Certain challenges are envisioned to be faced when dealing with these two topics, such as separating “content” from “quality” (taking int account that content plays a big role on engagement and acceptability), spectrum expectations, role of network impairments and the collection of enough data to develop robust models [11]. Readers interested in joining this effort are encouraged to visit AVHD webpage for more details.

Implementer’s Guide to Video Quality Metrics

In the last meeting, a new dedicated group on Implementer’s Guide to Video Quality Metrics (IGVQM) was set up to work on introducing and provide guidelines on implementing objective video quality metrics to the video compression community.

During the development of new video coding standards, peak-signal-to-noise-ratio (PSNR) has been traditionally used as the main objective metric to determine which new coding tools to be adopted.

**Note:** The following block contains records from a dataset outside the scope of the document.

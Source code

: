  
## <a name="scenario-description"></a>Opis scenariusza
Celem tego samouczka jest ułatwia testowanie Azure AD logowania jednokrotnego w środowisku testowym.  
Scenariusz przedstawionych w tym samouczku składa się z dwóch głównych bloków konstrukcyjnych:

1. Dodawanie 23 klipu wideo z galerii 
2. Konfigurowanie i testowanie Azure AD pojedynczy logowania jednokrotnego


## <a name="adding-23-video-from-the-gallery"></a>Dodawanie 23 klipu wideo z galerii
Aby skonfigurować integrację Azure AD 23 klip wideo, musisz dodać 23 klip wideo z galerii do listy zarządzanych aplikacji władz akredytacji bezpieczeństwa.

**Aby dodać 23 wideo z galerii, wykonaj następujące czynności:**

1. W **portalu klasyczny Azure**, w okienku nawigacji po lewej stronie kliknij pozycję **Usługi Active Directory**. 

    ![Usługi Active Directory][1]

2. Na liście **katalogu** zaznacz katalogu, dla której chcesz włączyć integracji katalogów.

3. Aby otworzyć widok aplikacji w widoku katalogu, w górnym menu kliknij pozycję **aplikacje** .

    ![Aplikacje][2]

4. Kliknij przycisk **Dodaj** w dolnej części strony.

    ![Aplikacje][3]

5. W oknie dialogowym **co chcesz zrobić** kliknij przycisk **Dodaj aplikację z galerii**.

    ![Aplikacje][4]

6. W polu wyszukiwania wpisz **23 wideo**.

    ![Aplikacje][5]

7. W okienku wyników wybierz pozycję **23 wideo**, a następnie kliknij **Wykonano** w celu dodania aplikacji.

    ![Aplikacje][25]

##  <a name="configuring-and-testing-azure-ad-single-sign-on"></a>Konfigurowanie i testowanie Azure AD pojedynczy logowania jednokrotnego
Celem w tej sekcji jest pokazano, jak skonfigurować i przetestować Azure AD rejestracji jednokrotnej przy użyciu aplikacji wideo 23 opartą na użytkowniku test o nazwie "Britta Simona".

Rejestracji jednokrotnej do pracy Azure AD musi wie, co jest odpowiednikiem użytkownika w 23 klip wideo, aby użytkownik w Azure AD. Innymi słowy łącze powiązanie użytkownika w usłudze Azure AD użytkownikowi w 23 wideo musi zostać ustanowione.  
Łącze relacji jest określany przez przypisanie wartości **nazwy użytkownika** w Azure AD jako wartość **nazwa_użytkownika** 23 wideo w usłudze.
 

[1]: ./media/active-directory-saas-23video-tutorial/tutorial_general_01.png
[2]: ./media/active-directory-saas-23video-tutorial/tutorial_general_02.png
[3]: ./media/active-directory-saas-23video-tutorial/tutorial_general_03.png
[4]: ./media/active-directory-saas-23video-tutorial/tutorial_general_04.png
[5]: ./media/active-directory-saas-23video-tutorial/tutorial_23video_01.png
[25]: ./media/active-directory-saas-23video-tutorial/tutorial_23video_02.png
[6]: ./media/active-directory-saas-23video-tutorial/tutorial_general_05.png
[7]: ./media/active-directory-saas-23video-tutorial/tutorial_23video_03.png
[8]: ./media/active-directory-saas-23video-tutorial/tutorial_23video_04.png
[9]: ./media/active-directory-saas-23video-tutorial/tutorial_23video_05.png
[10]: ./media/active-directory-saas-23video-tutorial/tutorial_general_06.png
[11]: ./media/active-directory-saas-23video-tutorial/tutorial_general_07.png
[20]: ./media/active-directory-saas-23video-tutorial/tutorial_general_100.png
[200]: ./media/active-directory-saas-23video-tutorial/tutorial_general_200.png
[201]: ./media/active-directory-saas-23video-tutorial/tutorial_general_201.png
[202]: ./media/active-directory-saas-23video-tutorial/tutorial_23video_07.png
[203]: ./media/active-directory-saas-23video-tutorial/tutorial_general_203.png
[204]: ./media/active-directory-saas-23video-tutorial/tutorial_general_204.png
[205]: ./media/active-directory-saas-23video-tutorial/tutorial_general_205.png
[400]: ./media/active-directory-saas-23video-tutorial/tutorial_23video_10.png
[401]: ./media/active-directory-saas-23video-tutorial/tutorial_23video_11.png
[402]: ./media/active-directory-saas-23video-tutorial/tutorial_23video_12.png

It has been furthermore used to establish the bitrate savings that a new coding standard offers over its predecessor through the employment of the so-called “BD-rate” metric [13] that still relies on PSNR for measuring quality.

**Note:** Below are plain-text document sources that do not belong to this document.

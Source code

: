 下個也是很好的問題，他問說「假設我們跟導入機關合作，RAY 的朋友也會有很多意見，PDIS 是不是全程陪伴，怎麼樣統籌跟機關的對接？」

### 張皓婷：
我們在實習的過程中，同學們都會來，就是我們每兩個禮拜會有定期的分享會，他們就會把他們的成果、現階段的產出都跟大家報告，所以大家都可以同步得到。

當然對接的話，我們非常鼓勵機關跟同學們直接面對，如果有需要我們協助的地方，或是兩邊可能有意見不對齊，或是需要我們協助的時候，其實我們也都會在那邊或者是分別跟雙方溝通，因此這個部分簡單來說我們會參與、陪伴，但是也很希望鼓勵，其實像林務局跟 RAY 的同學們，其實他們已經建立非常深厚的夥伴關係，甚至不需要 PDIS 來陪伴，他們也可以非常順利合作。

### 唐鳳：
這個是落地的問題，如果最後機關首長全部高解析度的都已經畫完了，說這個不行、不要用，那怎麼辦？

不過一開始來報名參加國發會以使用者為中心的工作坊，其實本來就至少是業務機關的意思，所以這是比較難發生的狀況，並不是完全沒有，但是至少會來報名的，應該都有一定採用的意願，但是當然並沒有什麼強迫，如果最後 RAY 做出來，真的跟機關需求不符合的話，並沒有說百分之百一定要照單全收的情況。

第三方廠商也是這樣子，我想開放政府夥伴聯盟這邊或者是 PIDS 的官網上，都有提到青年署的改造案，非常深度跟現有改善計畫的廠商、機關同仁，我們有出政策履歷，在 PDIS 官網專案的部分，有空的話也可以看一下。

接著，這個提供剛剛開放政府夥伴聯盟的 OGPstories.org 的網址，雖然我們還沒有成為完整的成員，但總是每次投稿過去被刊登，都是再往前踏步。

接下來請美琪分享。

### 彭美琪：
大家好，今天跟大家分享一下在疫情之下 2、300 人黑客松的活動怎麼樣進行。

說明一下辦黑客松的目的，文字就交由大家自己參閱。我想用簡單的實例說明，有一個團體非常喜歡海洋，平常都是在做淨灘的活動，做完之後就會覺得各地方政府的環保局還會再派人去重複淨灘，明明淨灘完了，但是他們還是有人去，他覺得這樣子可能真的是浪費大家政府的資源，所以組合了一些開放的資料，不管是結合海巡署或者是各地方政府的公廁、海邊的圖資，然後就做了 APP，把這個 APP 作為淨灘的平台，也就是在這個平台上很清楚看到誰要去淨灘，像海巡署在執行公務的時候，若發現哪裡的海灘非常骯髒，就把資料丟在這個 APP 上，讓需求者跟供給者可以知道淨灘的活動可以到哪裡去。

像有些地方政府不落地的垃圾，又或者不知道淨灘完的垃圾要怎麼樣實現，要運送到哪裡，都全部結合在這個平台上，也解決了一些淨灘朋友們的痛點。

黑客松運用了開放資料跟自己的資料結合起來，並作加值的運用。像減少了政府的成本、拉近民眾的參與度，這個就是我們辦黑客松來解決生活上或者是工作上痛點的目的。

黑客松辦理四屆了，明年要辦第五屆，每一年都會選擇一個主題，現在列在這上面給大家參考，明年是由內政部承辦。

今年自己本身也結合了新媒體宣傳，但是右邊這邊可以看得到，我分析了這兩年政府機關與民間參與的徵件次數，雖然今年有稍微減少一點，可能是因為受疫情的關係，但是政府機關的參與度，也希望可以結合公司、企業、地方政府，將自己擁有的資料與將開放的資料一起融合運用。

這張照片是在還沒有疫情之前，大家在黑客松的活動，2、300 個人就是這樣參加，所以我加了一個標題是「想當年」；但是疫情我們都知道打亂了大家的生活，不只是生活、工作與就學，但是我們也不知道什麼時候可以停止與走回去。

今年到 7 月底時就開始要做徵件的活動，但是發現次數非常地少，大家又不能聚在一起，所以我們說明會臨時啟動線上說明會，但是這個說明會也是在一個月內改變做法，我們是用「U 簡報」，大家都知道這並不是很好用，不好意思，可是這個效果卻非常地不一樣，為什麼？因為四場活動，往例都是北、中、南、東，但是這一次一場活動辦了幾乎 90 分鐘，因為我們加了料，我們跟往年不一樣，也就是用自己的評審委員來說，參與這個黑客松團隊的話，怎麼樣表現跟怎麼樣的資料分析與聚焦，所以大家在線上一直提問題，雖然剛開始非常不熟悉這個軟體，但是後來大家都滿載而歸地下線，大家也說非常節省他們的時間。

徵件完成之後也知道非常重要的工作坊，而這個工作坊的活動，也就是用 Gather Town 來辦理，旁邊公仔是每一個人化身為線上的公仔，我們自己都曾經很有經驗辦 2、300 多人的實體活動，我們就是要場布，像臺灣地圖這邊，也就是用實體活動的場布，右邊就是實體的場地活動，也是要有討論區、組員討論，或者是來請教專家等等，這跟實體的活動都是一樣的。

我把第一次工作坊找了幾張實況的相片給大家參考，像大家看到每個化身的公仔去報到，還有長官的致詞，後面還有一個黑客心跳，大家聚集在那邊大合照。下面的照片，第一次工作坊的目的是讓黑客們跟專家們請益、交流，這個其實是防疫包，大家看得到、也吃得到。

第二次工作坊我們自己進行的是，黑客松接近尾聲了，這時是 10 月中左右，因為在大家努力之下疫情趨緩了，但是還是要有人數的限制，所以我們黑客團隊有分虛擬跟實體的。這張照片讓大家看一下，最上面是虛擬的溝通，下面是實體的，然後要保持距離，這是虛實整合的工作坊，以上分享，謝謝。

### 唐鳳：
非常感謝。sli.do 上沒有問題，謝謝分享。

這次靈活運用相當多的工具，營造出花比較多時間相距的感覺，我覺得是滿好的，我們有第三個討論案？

Although this choice was fully justified for the first image/video coding standards – JPEG (1992), MPEG1 (1994), MPEG2 (1996), JPEG2000 and even H.264/AVC (2004) – since there was simply no other alternative at that time, its continuing use for the development of H.265/HEVC (2013), VP9 (2013), AV1 (2018) and most recently EVC and VVC (2020) is questionable, given the rapid and continuous evolution of more perceptual image/video objective quality metrics, such as SSIM (2004) [14], MS-SSIM (2004) [15], and VMAF (2015) [8].

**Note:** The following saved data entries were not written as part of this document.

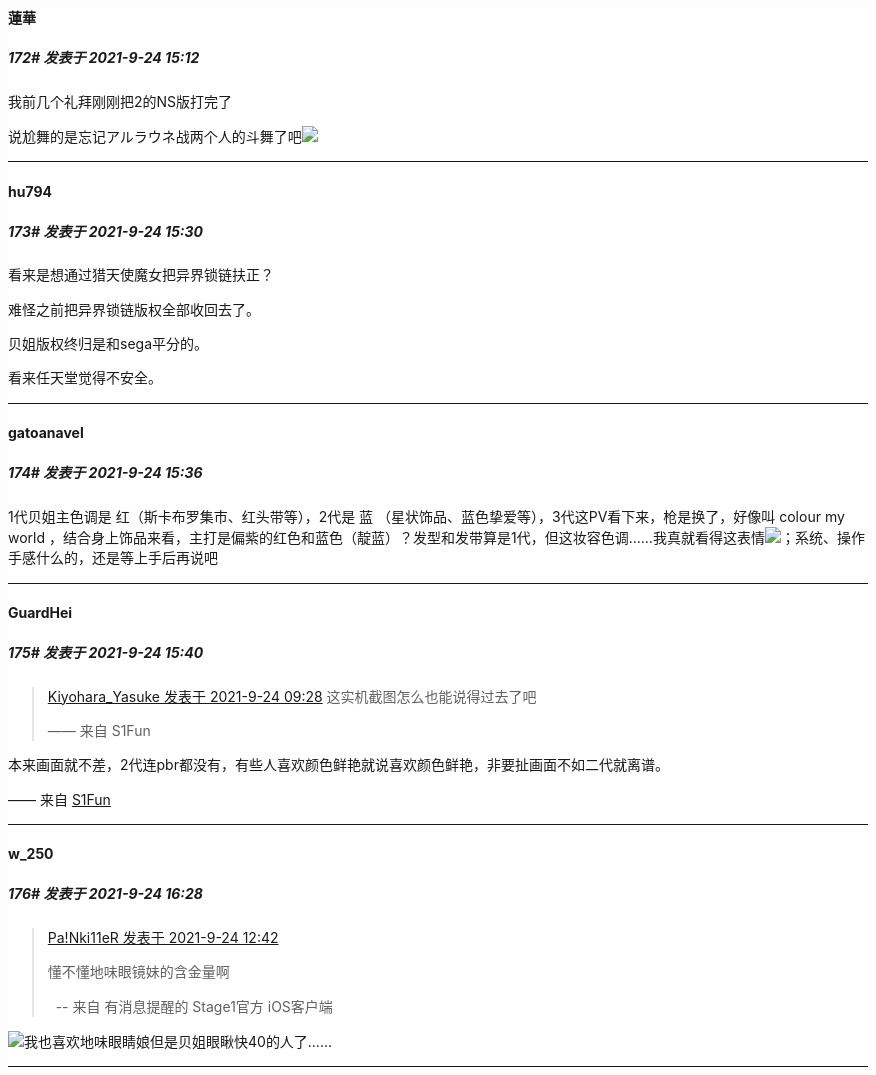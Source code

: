 ####  蓮華  
##### 172#       发表于 2021-9-24 15:12

我前几个礼拜刚刚把2的NS版打完了

说尬舞的是忘记アルラウネ战两个人的斗舞了吧<img src="https://static.saraba1st.com/image/smiley/face2017/037.png" referrerpolicy="no-referrer">

*****

####  hu794  
##### 173#       发表于 2021-9-24 15:30

看来是想通过猎天使魔女把异界锁链扶正？

难怪之前把异界锁链版权全部收回去了。

贝姐版权终归是和sega平分的。

看来任天堂觉得不安全。

*****

####  gatoanavel  
##### 174#       发表于 2021-9-24 15:36

1代贝姐主色调是 红（斯卡布罗集市、红头带等），2代是 蓝 （星状饰品、蓝色挚爱等），3代这PV看下来，枪是换了，好像叫 colour my world ，结合身上饰品来看，主打是偏紫的红色和蓝色（靛蓝）？发型和发带算是1代，但这妆容色调……我真就看得这表情<img src="https://static.saraba1st.com/image/smiley/face2017/067.png" referrerpolicy="no-referrer">；系统、操作手感什么的，还是等上手后再说吧

*****

####  GuardHei  
##### 175#       发表于 2021-9-24 15:40

<blockquote><a href="httphttps://bbs.saraba1st.com/2b/forum.php?mod=redirect&amp;goto=findpost&amp;pid=52865947&amp;ptid=2028199" target="_blank">Kiyohara_Yasuke 发表于 2021-9-24 09:28</a>
这实机截图怎么也能说得过去了吧

—— 来自 S1Fun</blockquote>
本来画面就不差，2代连pbr都没有，有些人喜欢颜色鲜艳就说喜欢颜色鲜艳，非要扯画面不如二代就离谱。

—— 来自 [S1Fun](https://s1fun.koalcat.com)

*****

####  w_250  
##### 176#       发表于 2021-9-24 16:28

<blockquote><a href="httphttps://bbs.saraba1st.com/2b/forum.php?mod=redirect&amp;goto=findpost&amp;pid=52868979&amp;ptid=2028199" target="_blank">Pa!Nki11eR 发表于 2021-9-24 12:42</a>

懂不懂地味眼镜妹的含金量啊

  -- 来自 有消息提醒的 Stage1官方 iOS客户端</blockquote>
<img src="https://static.saraba1st.com/image/smiley/face2017/081.png" referrerpolicy="no-referrer">我也喜欢地味眼睛娘但是贝姐眼瞅快40的人了……

*****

This project attempts to offer some guidance to the video coding community, including standards setting organisations, on how to better utilise existing objective video quality metrics to better capture the improvements offered by video coding tools. For this, the following goals have been envisioned:

  • Address video compression and scaling impairments only.
  • Explore and use “state-of-the-art” full-reference (pixel) objective metrics, examine applicability of no-reference objective metrics, and obtain reference implementations of them.
  • Offer temporal aggregation methods of image quality metrics into video quality metrics.
  • Present statistical analysis of existing subjective datasets, constraining them to compression and scaling artifacts.
  • Highlight differences among objective metrics and use-cases. For example, in case of very small differences, which metric is more sensitive? Which quality range is better served by what metric?
  • Offer standard logistic mappings of objective metrics to a normalised linear scale.

More details can be found in the working document that has been set up to launch the project [16] and on the VQEG website.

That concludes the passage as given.